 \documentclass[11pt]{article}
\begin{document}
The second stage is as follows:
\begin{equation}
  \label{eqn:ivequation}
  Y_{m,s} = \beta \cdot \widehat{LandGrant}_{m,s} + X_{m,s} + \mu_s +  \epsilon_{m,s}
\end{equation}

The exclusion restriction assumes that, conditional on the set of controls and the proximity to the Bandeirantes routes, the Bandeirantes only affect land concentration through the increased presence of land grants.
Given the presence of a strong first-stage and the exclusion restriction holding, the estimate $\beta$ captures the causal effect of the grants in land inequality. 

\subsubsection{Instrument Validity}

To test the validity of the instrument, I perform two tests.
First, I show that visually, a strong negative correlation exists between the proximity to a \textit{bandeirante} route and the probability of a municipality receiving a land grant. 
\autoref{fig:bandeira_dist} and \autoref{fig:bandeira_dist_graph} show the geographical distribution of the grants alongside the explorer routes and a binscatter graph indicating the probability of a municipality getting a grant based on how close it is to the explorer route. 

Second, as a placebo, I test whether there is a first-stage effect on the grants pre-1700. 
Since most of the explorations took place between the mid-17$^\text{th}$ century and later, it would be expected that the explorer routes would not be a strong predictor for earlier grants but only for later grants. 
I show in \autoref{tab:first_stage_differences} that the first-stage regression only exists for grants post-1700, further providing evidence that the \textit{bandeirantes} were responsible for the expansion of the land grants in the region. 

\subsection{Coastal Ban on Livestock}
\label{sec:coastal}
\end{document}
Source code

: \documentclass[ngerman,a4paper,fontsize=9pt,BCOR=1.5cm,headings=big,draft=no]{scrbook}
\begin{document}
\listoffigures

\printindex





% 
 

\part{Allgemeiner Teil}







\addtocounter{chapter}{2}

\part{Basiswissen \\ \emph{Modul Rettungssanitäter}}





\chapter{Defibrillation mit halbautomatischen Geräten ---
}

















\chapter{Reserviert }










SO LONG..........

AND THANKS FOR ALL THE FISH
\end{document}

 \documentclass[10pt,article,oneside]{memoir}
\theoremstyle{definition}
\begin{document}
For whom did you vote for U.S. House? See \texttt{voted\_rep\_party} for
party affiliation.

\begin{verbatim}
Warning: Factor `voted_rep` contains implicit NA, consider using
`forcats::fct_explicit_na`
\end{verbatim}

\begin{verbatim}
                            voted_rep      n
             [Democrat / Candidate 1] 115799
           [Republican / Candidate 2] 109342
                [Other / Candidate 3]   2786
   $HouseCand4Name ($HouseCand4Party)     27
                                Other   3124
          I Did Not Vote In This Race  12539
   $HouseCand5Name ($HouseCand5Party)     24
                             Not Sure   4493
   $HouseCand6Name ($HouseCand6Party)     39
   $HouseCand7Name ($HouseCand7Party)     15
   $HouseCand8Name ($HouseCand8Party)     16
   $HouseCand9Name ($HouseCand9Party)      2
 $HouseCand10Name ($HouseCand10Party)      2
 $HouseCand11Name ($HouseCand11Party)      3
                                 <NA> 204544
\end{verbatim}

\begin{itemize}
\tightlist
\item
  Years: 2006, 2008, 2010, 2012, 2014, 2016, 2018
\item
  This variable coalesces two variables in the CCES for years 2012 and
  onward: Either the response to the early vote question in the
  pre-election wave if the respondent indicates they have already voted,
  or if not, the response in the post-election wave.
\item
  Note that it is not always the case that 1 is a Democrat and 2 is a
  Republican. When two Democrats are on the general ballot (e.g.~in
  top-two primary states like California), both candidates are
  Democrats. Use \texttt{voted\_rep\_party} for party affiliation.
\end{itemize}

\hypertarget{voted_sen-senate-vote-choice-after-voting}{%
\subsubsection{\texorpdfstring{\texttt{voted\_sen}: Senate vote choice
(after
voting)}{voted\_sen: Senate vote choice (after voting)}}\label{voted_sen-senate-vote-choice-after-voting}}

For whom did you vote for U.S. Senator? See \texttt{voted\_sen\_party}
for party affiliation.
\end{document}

TASK DIRECTIONS:
Only one thing belongs in the answer: the number of lines of the data that contain the string "choice".

TASK OUTPUT:
3